# dye for squirrel tails



## Lewzer (Apr 5, 2004)

I have a few gray and fox squirrel tails and want to tie a few crappie jigs this year. Does ayone know of what kind of permanent dyes to use to color them?​I want black, blue and purple colors.​I figure a standard L'Oreal permanent hair dye would work for black, but what about a bright blue and purple?​


----------



## Wormdunker69 (Apr 8, 2004)

Try a dye called Rit, The craft called Pat Catans has it.
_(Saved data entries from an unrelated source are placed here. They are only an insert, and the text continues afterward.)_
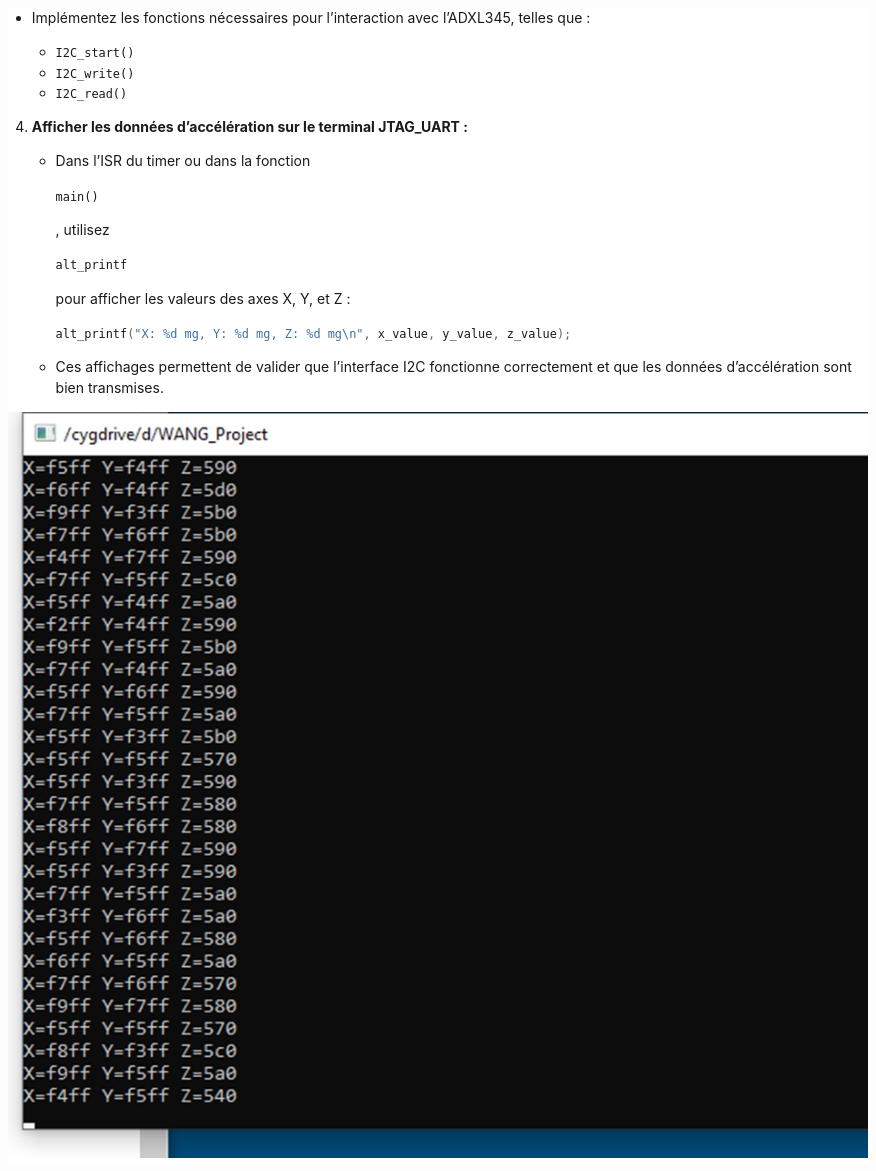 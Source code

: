    - Implémentez les fonctions nécessaires pour l’interaction avec l’ADXL345, telles que :

     - `I2C_start()`
     - `I2C_write()`
     - `I2C_read()`

4. **Afficher les données d’accélération sur le terminal JTAG_UART :**

   - Dans l’ISR du timer ou dans la fonction 

     ```
     main()
     ```

     , utilisez 

     ```
     alt_printf
     ```

      pour afficher les valeurs des axes X, Y, et Z :

     ```c
     alt_printf("X: %d mg, Y: %d mg, Z: %d mg\n", x_value, y_value, z_value);
     ```

   - Ces affichages permettent de valider que l’interface I2C fonctionne correctement et que les données d’accélération sont bien transmises.

![image-20250122162556475](./assets/image-20250122162556475.png)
Read the box and see what it says.


----------



## Lil' Rob (Apr 11, 2004)

I seem to remember that RIT brand dye being sold at Giant Eagle or Tops...I believe in the household sections (brooms, mops, utensils, etc.).


----------



## sevenx (Apr 21, 2005)

Kool-aid, the kind in the little packets. read this in fly fishing and tying journel. mix with half the water I think and will make a permenent die. all kinds of great colors (flavors) and about as cheap as it gets. I will try and find the article and post. S


----------



## sevenx (Apr 21, 2005)

Ok could not find the issue with kool-aid dye technique but found the mix 1/2 cup water to one packet kool-aid drink mix. stir untill smooth. Google kool-aid dye. you find alot of yarn dying sites. S


----------



## WalleyeGuy (Apr 9, 2004)

I have alway's used Rit Powder Dyes.
Boil it in water for a while and it will take.
It will hold the color for a long time.


----------